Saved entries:
--
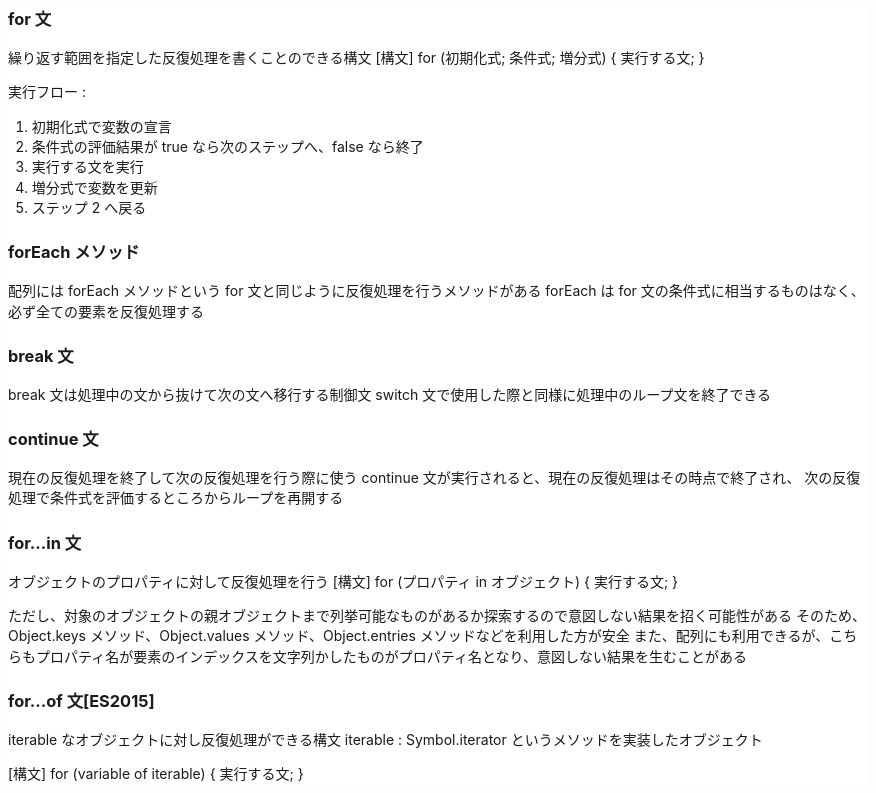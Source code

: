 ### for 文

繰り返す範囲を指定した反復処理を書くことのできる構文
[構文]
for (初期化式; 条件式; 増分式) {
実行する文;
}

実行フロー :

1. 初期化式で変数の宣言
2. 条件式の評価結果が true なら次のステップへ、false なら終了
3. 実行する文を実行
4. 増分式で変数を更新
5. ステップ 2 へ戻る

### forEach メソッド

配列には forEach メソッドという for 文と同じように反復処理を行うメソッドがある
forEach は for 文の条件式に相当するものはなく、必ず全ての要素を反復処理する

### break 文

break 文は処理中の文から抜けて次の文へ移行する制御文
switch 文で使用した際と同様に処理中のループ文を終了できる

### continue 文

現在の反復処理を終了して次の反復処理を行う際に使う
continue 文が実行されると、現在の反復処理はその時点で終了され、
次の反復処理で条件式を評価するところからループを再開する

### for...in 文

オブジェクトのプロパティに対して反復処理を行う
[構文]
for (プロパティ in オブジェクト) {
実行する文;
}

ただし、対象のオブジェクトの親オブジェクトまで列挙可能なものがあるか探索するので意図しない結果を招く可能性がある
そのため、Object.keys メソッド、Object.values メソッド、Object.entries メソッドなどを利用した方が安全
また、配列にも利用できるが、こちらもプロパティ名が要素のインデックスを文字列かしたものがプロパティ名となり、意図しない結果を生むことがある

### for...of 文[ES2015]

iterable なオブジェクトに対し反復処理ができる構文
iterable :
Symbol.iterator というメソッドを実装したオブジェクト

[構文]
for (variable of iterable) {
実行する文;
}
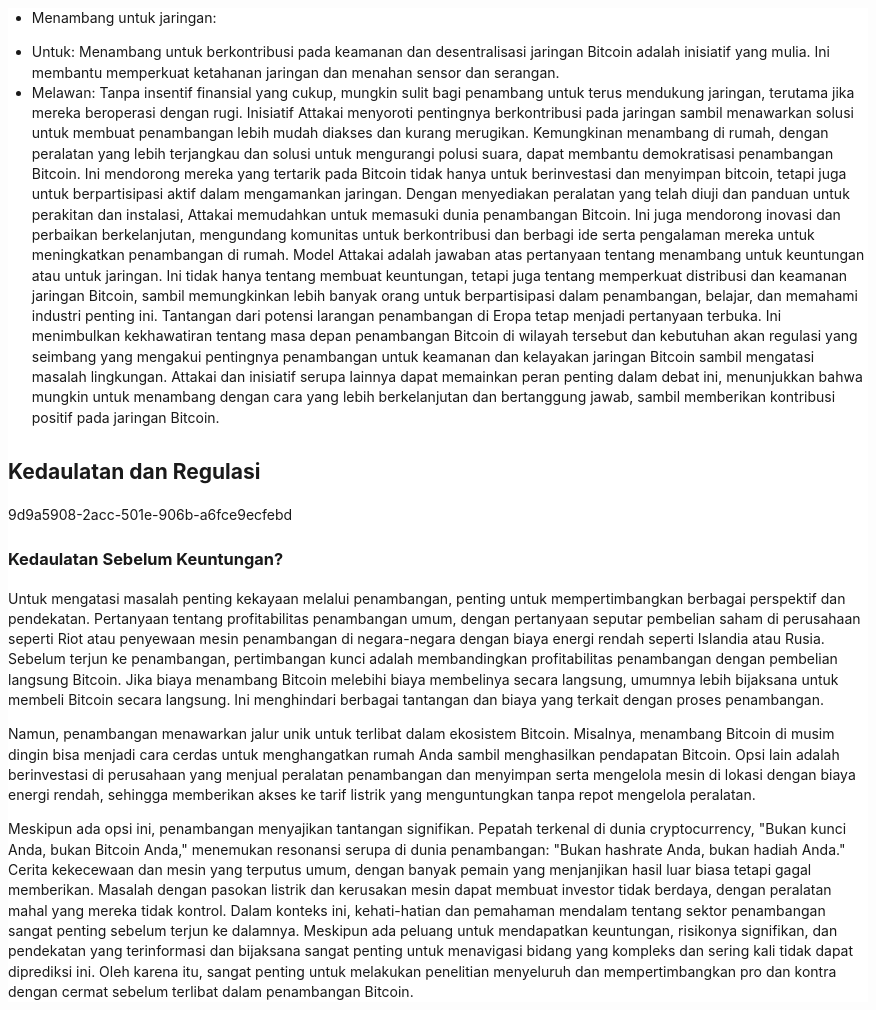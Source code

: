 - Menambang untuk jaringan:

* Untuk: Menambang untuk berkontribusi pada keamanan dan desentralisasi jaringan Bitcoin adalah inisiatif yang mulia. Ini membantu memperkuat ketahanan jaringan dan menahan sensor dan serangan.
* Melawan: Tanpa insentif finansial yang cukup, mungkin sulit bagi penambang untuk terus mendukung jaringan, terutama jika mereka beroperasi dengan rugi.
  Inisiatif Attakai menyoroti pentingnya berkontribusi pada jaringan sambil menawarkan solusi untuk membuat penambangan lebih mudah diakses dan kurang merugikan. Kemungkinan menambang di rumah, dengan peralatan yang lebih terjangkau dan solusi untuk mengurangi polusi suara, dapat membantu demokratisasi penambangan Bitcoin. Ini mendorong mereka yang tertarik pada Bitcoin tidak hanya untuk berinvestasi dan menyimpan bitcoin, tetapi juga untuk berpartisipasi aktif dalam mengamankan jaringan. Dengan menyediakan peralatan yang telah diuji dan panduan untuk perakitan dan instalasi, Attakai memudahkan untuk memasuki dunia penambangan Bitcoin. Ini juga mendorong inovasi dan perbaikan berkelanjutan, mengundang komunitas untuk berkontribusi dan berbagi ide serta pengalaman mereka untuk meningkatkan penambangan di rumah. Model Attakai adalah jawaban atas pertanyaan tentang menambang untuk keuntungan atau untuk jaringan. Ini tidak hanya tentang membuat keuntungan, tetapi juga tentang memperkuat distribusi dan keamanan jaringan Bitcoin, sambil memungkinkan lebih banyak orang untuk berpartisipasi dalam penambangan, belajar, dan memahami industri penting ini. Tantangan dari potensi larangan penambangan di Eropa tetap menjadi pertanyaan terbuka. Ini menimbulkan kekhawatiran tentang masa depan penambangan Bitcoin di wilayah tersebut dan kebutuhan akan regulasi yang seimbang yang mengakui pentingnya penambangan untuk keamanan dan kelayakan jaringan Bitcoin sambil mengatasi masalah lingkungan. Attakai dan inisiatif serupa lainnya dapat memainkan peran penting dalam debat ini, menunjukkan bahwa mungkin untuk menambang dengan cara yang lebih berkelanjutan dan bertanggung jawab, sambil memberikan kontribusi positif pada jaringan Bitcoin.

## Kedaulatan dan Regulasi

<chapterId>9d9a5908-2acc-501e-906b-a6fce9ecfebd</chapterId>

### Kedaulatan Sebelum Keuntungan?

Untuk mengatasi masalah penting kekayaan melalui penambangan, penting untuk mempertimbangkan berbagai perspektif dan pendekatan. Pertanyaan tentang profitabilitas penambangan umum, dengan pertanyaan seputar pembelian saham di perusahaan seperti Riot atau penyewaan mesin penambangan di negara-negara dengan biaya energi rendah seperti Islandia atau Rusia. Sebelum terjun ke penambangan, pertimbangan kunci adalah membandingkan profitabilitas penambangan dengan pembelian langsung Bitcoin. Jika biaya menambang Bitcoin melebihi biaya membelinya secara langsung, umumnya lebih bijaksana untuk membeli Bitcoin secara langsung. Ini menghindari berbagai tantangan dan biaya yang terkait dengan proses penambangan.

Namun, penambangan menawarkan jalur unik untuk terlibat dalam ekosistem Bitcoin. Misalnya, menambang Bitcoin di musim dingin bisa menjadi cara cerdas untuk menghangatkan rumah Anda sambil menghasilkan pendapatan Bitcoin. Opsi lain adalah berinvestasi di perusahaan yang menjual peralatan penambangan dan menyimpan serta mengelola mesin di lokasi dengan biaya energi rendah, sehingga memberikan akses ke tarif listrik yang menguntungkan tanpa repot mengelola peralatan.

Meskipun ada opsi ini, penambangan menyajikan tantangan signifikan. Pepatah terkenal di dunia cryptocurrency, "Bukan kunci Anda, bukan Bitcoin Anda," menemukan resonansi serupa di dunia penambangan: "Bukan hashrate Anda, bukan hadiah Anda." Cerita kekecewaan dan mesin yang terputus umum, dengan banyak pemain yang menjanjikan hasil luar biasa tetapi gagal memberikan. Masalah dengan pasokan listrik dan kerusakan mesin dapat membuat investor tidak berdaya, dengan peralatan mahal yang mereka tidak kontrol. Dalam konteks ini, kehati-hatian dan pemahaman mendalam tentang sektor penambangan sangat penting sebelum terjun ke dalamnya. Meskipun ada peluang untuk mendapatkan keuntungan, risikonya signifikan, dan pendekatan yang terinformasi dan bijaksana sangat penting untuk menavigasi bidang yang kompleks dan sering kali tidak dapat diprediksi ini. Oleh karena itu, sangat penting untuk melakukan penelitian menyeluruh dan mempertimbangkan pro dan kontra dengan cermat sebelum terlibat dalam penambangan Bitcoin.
--
EXERCISE PROMPT:
Exactly reproduce each record, leaving out any pictures.

ANSWER AREA:
Source code

: ### for 文

繰り返す範囲を指定した反復処理を書くことのできる構文
[構文]
for (初期化式; 条件式; 増分式) {
実行する文;
}

実行フロー :

1. 初期化式で変数の宣言
2. 条件式の評価結果が true なら次のステップへ、false なら終了
3. 実行する文を実行
4. 増分式で変数を更新
5. ステップ 2 へ戻る

### forEach メソッド

配列には forEach メソッドという for 文と同じように反復処理を行うメソッドがある
forEach は for 文の条件式に相当するものはなく、必ず全ての要素を反復処理する

### break 文

break 文は処理中の文から抜けて次の文へ移行する制御文
switch 文で使用した際と同様に処理中のループ文を終了できる

### continue 文

現在の反復処理を終了して次の反復処理を行う際に使う
continue 文が実行されると、現在の反復処理はその時点で終了され、
次の反復処理で条件式を評価するところからループを再開する

### for...in 文

オブジェクトのプロパティに対して反復処理を行う
[構文]
for (プロパティ in オブジェクト) {
実行する文;
}

ただし、対象のオブジェクトの親オブジェクトまで列挙可能なものがあるか探索するので意図しない結果を招く可能性がある
そのため、Object.keys メソッド、Object.values メソッド、Object.entries メソッドなどを利用した方が安全
また、配列にも利用できるが、こちらもプロパティ名が要素のインデックスを文字列かしたものがプロパティ名となり、意図しない結果を生むことがある

### for...of 文[ES2015]

iterable なオブジェクトに対し反復処理ができる構文
iterable :
Symbol.iterator というメソッドを実装したオブジェクト

[構文]
for (variable of iterable) {
実行する文;
}
Source code

: - Menambang untuk jaringan:

* Untuk: Menambang untuk berkontribusi pada keamanan dan desentralisasi jaringan Bitcoin adalah inisiatif yang mulia. Ini membantu memperkuat ketahanan jaringan dan menahan sensor dan serangan.
* Melawan: Tanpa insentif finansial yang cukup, mungkin sulit bagi penambang untuk terus mendukung jaringan, terutama jika mereka beroperasi dengan rugi.
  Inisiatif Attakai menyoroti pentingnya berkontribusi pada jaringan sambil menawarkan solusi untuk membuat penambangan lebih mudah diakses dan kurang merugikan. Kemungkinan menambang di rumah, dengan peralatan yang lebih terjangkau dan solusi untuk mengurangi polusi suara, dapat membantu demokratisasi penambangan Bitcoin. Ini mendorong mereka yang tertarik pada Bitcoin tidak hanya untuk berinvestasi dan menyimpan bitcoin, tetapi juga untuk berpartisipasi aktif dalam mengamankan jaringan. Dengan menyediakan peralatan yang telah diuji dan panduan untuk perakitan dan instalasi, Attakai memudahkan untuk memasuki dunia penambangan Bitcoin. Ini juga mendorong inovasi dan perbaikan berkelanjutan, mengundang komunitas untuk berkontribusi dan berbagi ide serta pengalaman mereka untuk meningkatkan penambangan di rumah. Model Attakai adalah jawaban atas pertanyaan tentang menambang untuk keuntungan atau untuk jaringan. Ini tidak hanya tentang membuat keuntungan, tetapi juga tentang memperkuat distribusi dan keamanan jaringan Bitcoin, sambil memungkinkan lebih banyak orang untuk berpartisipasi dalam penambangan, belajar, dan memahami industri penting ini. Tantangan dari potensi larangan penambangan di Eropa tetap menjadi pertanyaan terbuka. Ini menimbulkan kekhawatiran tentang masa depan penambangan Bitcoin di wilayah tersebut dan kebutuhan akan regulasi yang seimbang yang mengakui pentingnya penambangan untuk keamanan dan kelayakan jaringan Bitcoin sambil mengatasi masalah lingkungan. Attakai dan inisiatif serupa lainnya dapat memainkan peran penting dalam debat ini, menunjukkan bahwa mungkin untuk menambang dengan cara yang lebih berkelanjutan dan bertanggung jawab, sambil memberikan kontribusi positif pada jaringan Bitcoin.

## Kedaulatan dan Regulasi

<chapterId>9d9a5908-2acc-501e-906b-a6fce9ecfebd</chapterId>

### Kedaulatan Sebelum Keuntungan?

Untuk mengatasi masalah penting kekayaan melalui penambangan, penting untuk mempertimbangkan berbagai perspektif dan pendekatan. Pertanyaan tentang profitabilitas penambangan umum, dengan pertanyaan seputar pembelian saham di perusahaan seperti Riot atau penyewaan mesin penambangan di negara-negara dengan biaya energi rendah seperti Islandia atau Rusia. Sebelum terjun ke penambangan, pertimbangan kunci adalah membandingkan profitabilitas penambangan dengan pembelian langsung Bitcoin. Jika biaya menambang Bitcoin melebihi biaya membelinya secara langsung, umumnya lebih bijaksana untuk membeli Bitcoin secara langsung. Ini menghindari berbagai tantangan dan biaya yang terkait dengan proses penambangan.

Namun, penambangan menawarkan jalur unik untuk terlibat dalam ekosistem Bitcoin. Misalnya, menambang Bitcoin di musim dingin bisa menjadi cara cerdas untuk menghangatkan rumah Anda sambil menghasilkan pendapatan Bitcoin. Opsi lain adalah berinvestasi di perusahaan yang menjual peralatan penambangan dan menyimpan serta mengelola mesin di lokasi dengan biaya energi rendah, sehingga memberikan akses ke tarif listrik yang menguntungkan tanpa repot mengelola peralatan.

Meskipun ada opsi ini, penambangan menyajikan tantangan signifikan. Pepatah terkenal di dunia cryptocurrency, "Bukan kunci Anda, bukan Bitcoin Anda," menemukan resonansi serupa di dunia penambangan: "Bukan hashrate Anda, bukan hadiah Anda." Cerita kekecewaan dan mesin yang terputus umum, dengan banyak pemain yang menjanjikan hasil luar biasa tetapi gagal memberikan. Masalah dengan pasokan listrik dan kerusakan mesin dapat membuat investor tidak berdaya, dengan peralatan mahal yang mereka tidak kontrol. Dalam konteks ini, kehati-hatian dan pemahaman mendalam tentang sektor penambangan sangat penting sebelum terjun ke dalamnya. Meskipun ada peluang untuk mendapatkan keuntungan, risikonya signifikan, dan pendekatan yang terinformasi dan bijaksana sangat penting untuk menavigasi bidang yang kompleks dan sering kali tidak dapat diprediksi ini. Oleh karena itu, sangat penting untuk melakukan penelitian menyeluruh dan mempertimbangkan pro dan kontra dengan cermat sebelum terlibat dalam penambangan Bitcoin.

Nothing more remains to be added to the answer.